→ Supplied data:
+++
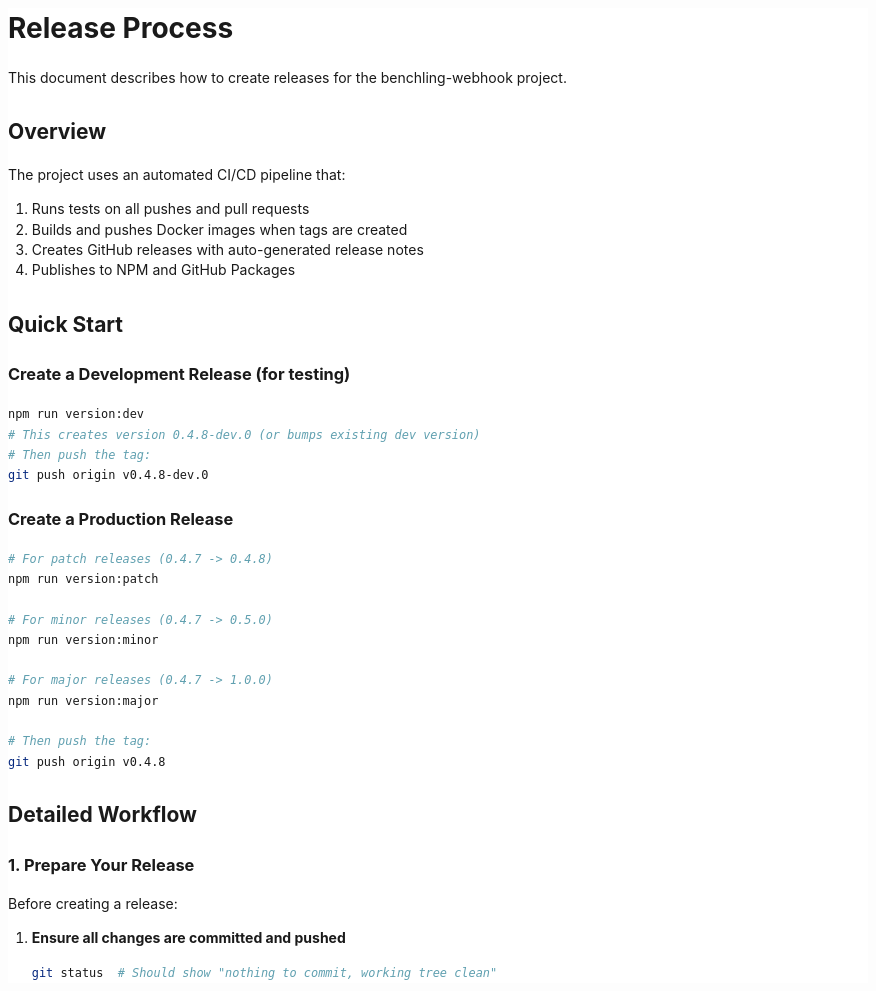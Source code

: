 # Release Process

This document describes how to create releases for the benchling-webhook project.

## Overview

The project uses an automated CI/CD pipeline that:

1. Runs tests on all pushes and pull requests
2. Builds and pushes Docker images when tags are created
3. Creates GitHub releases with auto-generated release notes
4. Publishes to NPM and GitHub Packages

## Quick Start

### Create a Development Release (for testing)

```bash
npm run version:dev
# This creates version 0.4.8-dev.0 (or bumps existing dev version)
# Then push the tag:
git push origin v0.4.8-dev.0
```

### Create a Production Release

```bash
# For patch releases (0.4.7 -> 0.4.8)
npm run version:patch

# For minor releases (0.4.7 -> 0.5.0)
npm run version:minor

# For major releases (0.4.7 -> 1.0.0)
npm run version:major

# Then push the tag:
git push origin v0.4.8
```

## Detailed Workflow

### 1. Prepare Your Release

Before creating a release:

1. **Ensure all changes are committed and pushed**

   ```bash
   git status  # Should show "nothing to commit, working tree clean"
   ```
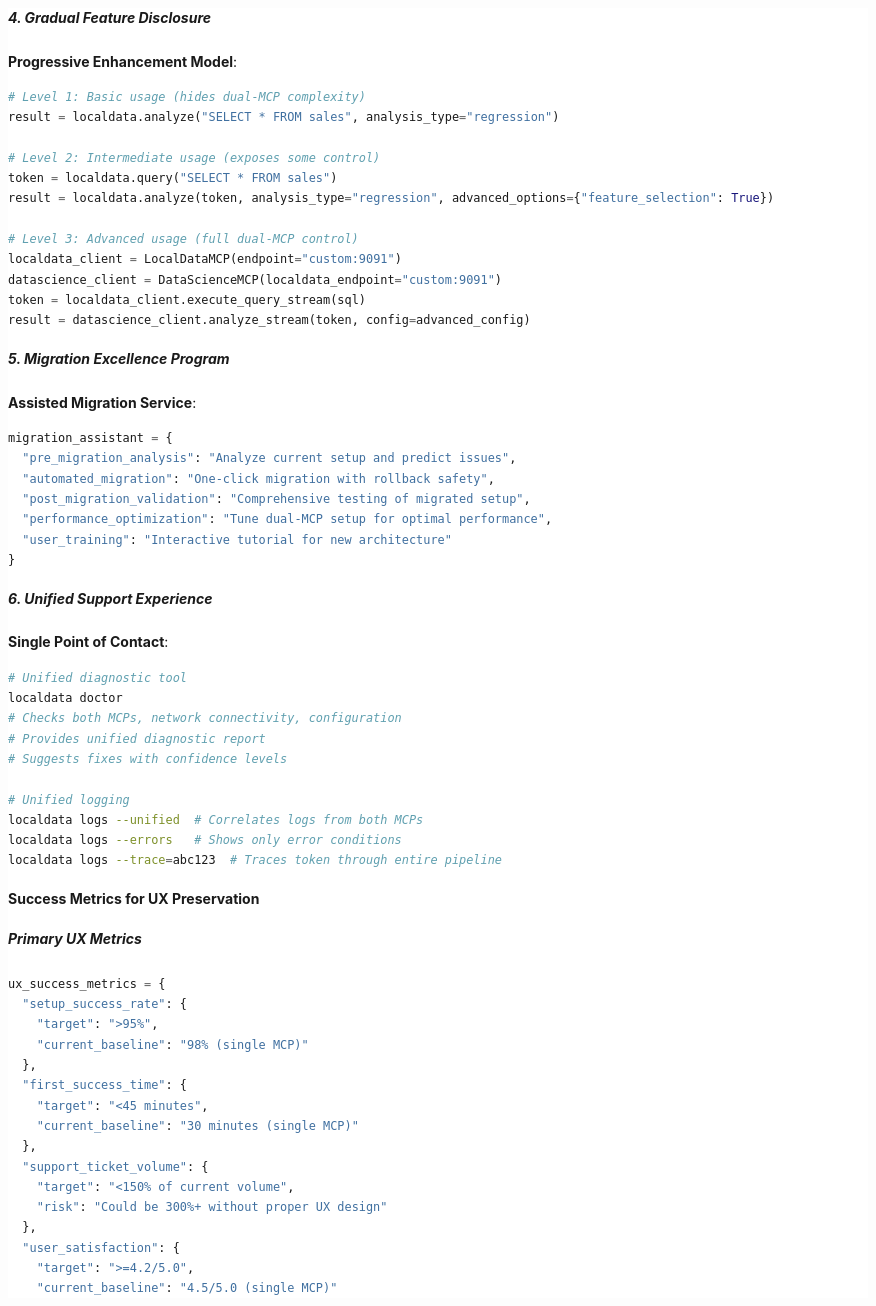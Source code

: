 ##### 4. Gradual Feature Disclosure
**Progressive Enhancement Model**:
```python
# Level 1: Basic usage (hides dual-MCP complexity)
result = localdata.analyze("SELECT * FROM sales", analysis_type="regression")

# Level 2: Intermediate usage (exposes some control)
token = localdata.query("SELECT * FROM sales")
result = localdata.analyze(token, analysis_type="regression", advanced_options={"feature_selection": True})

# Level 3: Advanced usage (full dual-MCP control)
localdata_client = LocalDataMCP(endpoint="custom:9091")
datascience_client = DataScienceMCP(localdata_endpoint="custom:9091")
token = localdata_client.execute_query_stream(sql)
result = datascience_client.analyze_stream(token, config=advanced_config)
```

##### 5. Migration Excellence Program
**Assisted Migration Service**:
```python
migration_assistant = {
  "pre_migration_analysis": "Analyze current setup and predict issues",
  "automated_migration": "One-click migration with rollback safety",
  "post_migration_validation": "Comprehensive testing of migrated setup",
  "performance_optimization": "Tune dual-MCP setup for optimal performance",
  "user_training": "Interactive tutorial for new architecture"
}
```

##### 6. Unified Support Experience  
**Single Point of Contact**:
```bash
# Unified diagnostic tool
localdata doctor
# Checks both MCPs, network connectivity, configuration
# Provides unified diagnostic report
# Suggests fixes with confidence levels

# Unified logging
localdata logs --unified  # Correlates logs from both MCPs
localdata logs --errors   # Shows only error conditions
localdata logs --trace=abc123  # Traces token through entire pipeline
```

#### Success Metrics for UX Preservation

##### Primary UX Metrics
```python
ux_success_metrics = {
  "setup_success_rate": {
    "target": ">95%", 
    "current_baseline": "98% (single MCP)"
  },
  "first_success_time": {
    "target": "<45 minutes",
    "current_baseline": "30 minutes (single MCP)"
  },
  "support_ticket_volume": {
    "target": "<150% of current volume",
    "risk": "Could be 300%+ without proper UX design"
  },
  "user_satisfaction": {
    "target": ">=4.2/5.0",
    "current_baseline": "4.5/5.0 (single MCP)"
```
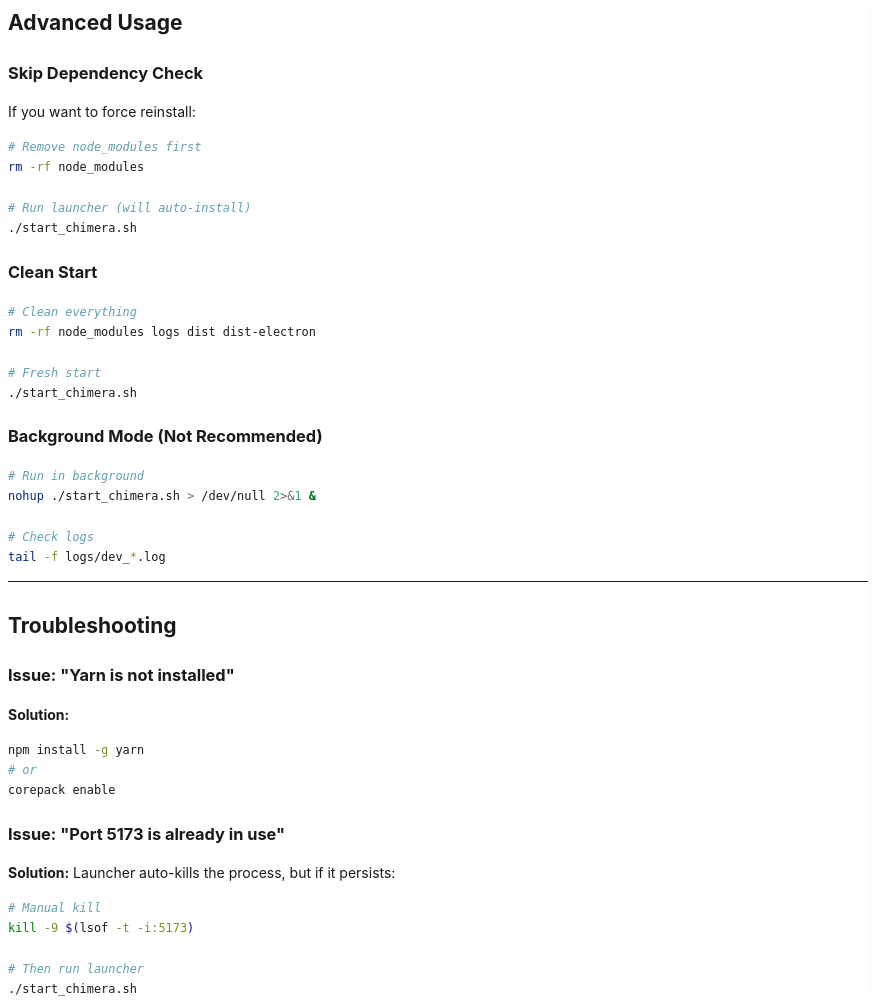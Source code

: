 
## Advanced Usage

### Skip Dependency Check

If you want to force reinstall:

```bash
# Remove node_modules first
rm -rf node_modules

# Run launcher (will auto-install)
./start_chimera.sh
```

### Clean Start

```bash
# Clean everything
rm -rf node_modules logs dist dist-electron

# Fresh start
./start_chimera.sh
```

### Background Mode (Not Recommended)

```bash
# Run in background
nohup ./start_chimera.sh > /dev/null 2>&1 &

# Check logs
tail -f logs/dev_*.log
```

---

## Troubleshooting

### Issue: "Yarn is not installed"

**Solution:**
```bash
npm install -g yarn
# or
corepack enable
```

### Issue: "Port 5173 is already in use"

**Solution:** Launcher auto-kills the process, but if it persists:
```bash
# Manual kill
kill -9 $(lsof -t -i:5173)

# Then run launcher
./start_chimera.sh
```
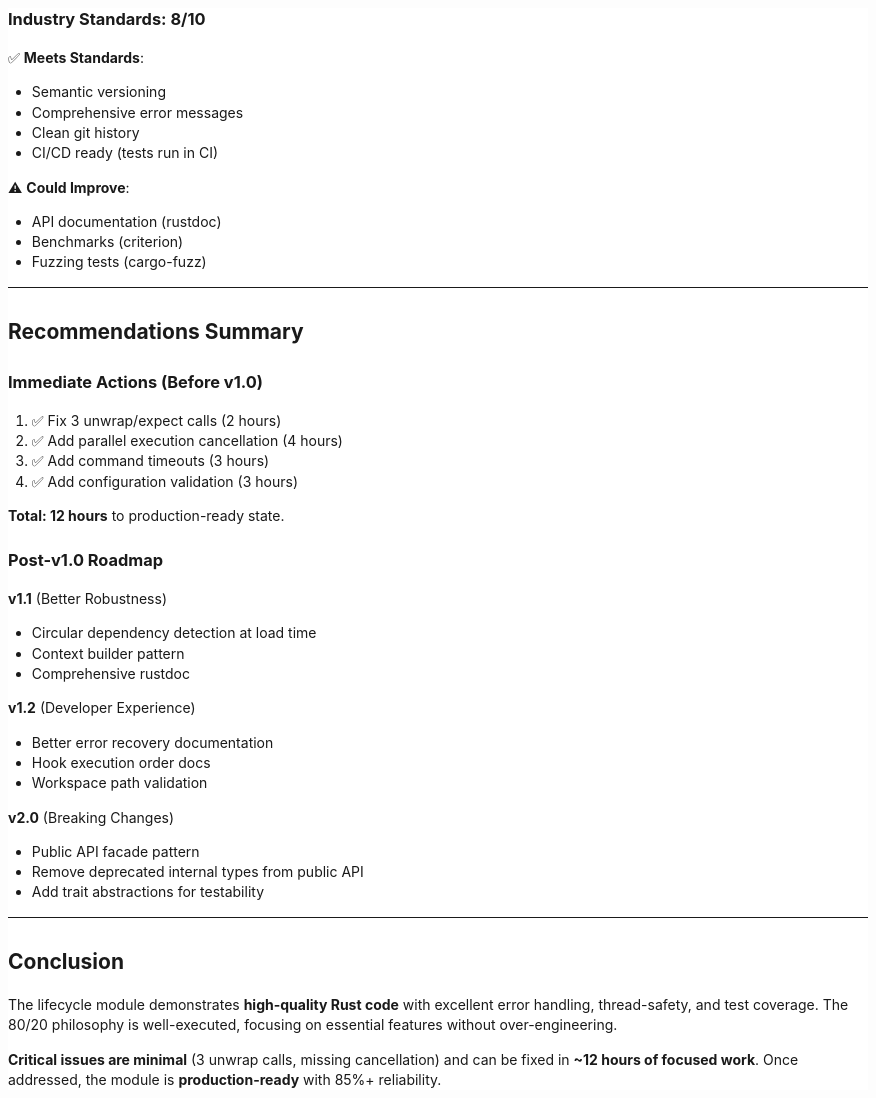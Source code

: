 ### Industry Standards: 8/10

✅ **Meets Standards**:
- Semantic versioning
- Comprehensive error messages
- Clean git history
- CI/CD ready (tests run in CI)

⚠️ **Could Improve**:
- API documentation (rustdoc)
- Benchmarks (criterion)
- Fuzzing tests (cargo-fuzz)

---

## Recommendations Summary

### Immediate Actions (Before v1.0)

1. ✅ Fix 3 unwrap/expect calls (2 hours)
2. ✅ Add parallel execution cancellation (4 hours)
3. ✅ Add command timeouts (3 hours)
4. ✅ Add configuration validation (3 hours)

**Total: 12 hours** to production-ready state.

### Post-v1.0 Roadmap

**v1.1** (Better Robustness)
- Circular dependency detection at load time
- Context builder pattern
- Comprehensive rustdoc

**v1.2** (Developer Experience)
- Better error recovery documentation
- Hook execution order docs
- Workspace path validation

**v2.0** (Breaking Changes)
- Public API facade pattern
- Remove deprecated internal types from public API
- Add trait abstractions for testability

---

## Conclusion

The lifecycle module demonstrates **high-quality Rust code** with excellent error handling, thread-safety, and test coverage. The 80/20 philosophy is well-executed, focusing on essential features without over-engineering.

**Critical issues are minimal** (3 unwrap calls, missing cancellation) and can be fixed in **~12 hours of focused work**. Once addressed, the module is **production-ready** with 85%+ reliability.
+++
→ What is being asked: Give back the material above word for word; no picture belongs in it.

→ Response below:
Source code

: # Release Process

This document describes how to create releases for the benchling-webhook project.

## Overview

The project uses an automated CI/CD pipeline that:

1. Runs tests on all pushes and pull requests
2. Builds and pushes Docker images when tags are created
3. Creates GitHub releases with auto-generated release notes
4. Publishes to NPM and GitHub Packages

## Quick Start

### Create a Development Release (for testing)

```bash
npm run version:dev
# This creates version 0.4.8-dev.0 (or bumps existing dev version)
# Then push the tag:
git push origin v0.4.8-dev.0
```

### Create a Production Release

```bash
# For patch releases (0.4.7 -> 0.4.8)
npm run version:patch

# For minor releases (0.4.7 -> 0.5.0)
npm run version:minor

# For major releases (0.4.7 -> 1.0.0)
npm run version:major

# Then push the tag:
git push origin v0.4.8
```

## Detailed Workflow

### 1. Prepare Your Release

Before creating a release:

1. **Ensure all changes are committed and pushed**

   ```bash
   git status  # Should show "nothing to commit, working tree clean"
   ```
Source code

: ##### 4. Gradual Feature Disclosure
**Progressive Enhancement Model**:
```python
# Level 1: Basic usage (hides dual-MCP complexity)
result = localdata.analyze("SELECT * FROM sales", analysis_type="regression")

# Level 2: Intermediate usage (exposes some control)
token = localdata.query("SELECT * FROM sales")
result = localdata.analyze(token, analysis_type="regression", advanced_options={"feature_selection": True})

# Level 3: Advanced usage (full dual-MCP control)
localdata_client = LocalDataMCP(endpoint="custom:9091")
datascience_client = DataScienceMCP(localdata_endpoint="custom:9091")
token = localdata_client.execute_query_stream(sql)
result = datascience_client.analyze_stream(token, config=advanced_config)
```

##### 5. Migration Excellence Program
**Assisted Migration Service**:
```python
migration_assistant = {
  "pre_migration_analysis": "Analyze current setup and predict issues",
  "automated_migration": "One-click migration with rollback safety",
  "post_migration_validation": "Comprehensive testing of migrated setup",
  "performance_optimization": "Tune dual-MCP setup for optimal performance",
  "user_training": "Interactive tutorial for new architecture"
}
```

##### 6. Unified Support Experience  
**Single Point of Contact**:
```bash
# Unified diagnostic tool
localdata doctor
# Checks both MCPs, network connectivity, configuration
# Provides unified diagnostic report
# Suggests fixes with confidence levels

# Unified logging
localdata logs --unified  # Correlates logs from both MCPs
localdata logs --errors   # Shows only error conditions
localdata logs --trace=abc123  # Traces token through entire pipeline
```

#### Success Metrics for UX Preservation

##### Primary UX Metrics
```python
ux_success_metrics = {
  "setup_success_rate": {
    "target": ">95%", 
    "current_baseline": "98% (single MCP)"
  },
  "first_success_time": {
    "target": "<45 minutes",
    "current_baseline": "30 minutes (single MCP)"
  },
  "support_ticket_volume": {
    "target": "<150% of current volume",
    "risk": "Could be 300%+ without proper UX design"
  },
  "user_satisfaction": {
    "target": ">=4.2/5.0",
    "current_baseline": "4.5/5.0 (single MCP)"
```
Source code

: 
## Advanced Usage

### Skip Dependency Check

If you want to force reinstall:

```bash
# Remove node_modules first
rm -rf node_modules

# Run launcher (will auto-install)
./start_chimera.sh
```

### Clean Start

```bash
# Clean everything
rm -rf node_modules logs dist dist-electron

# Fresh start
./start_chimera.sh
```

### Background Mode (Not Recommended)

```bash
# Run in background
nohup ./start_chimera.sh > /dev/null 2>&1 &

# Check logs
tail -f logs/dev_*.log
```

---

## Troubleshooting

### Issue: "Yarn is not installed"

**Solution:**
```bash
npm install -g yarn
# or
corepack enable
```

### Issue: "Port 5173 is already in use"

**Solution:** Launcher auto-kills the process, but if it persists:
```bash
# Manual kill
kill -9 $(lsof -t -i:5173)

# Then run launcher
./start_chimera.sh
```
Source code

: ### Industry Standards: 8/10

✅ **Meets Standards**:
- Semantic versioning
- Comprehensive error messages
- Clean git history
- CI/CD ready (tests run in CI)

⚠️ **Could Improve**:
- API documentation (rustdoc)
- Benchmarks (criterion)
- Fuzzing tests (cargo-fuzz)

---

## Recommendations Summary

### Immediate Actions (Before v1.0)

1. ✅ Fix 3 unwrap/expect calls (2 hours)
2. ✅ Add parallel execution cancellation (4 hours)
3. ✅ Add command timeouts (3 hours)
4. ✅ Add configuration validation (3 hours)

**Total: 12 hours** to production-ready state.

### Post-v1.0 Roadmap

**v1.1** (Better Robustness)
- Circular dependency detection at load time
- Context builder pattern
- Comprehensive rustdoc

**v1.2** (Developer Experience)
- Better error recovery documentation
- Hook execution order docs
- Workspace path validation

**v2.0** (Breaking Changes)
- Public API facade pattern
- Remove deprecated internal types from public API
- Add trait abstractions for testability

---

## Conclusion

The lifecycle module demonstrates **high-quality Rust code** with excellent error handling, thread-safety, and test coverage. The 80/20 philosophy is well-executed, focusing on essential features without over-engineering.

**Critical issues are minimal** (3 unwrap calls, missing cancellation) and can be fixed in **~12 hours of focused work**. Once addressed, the module is **production-ready** with 85%+ reliability.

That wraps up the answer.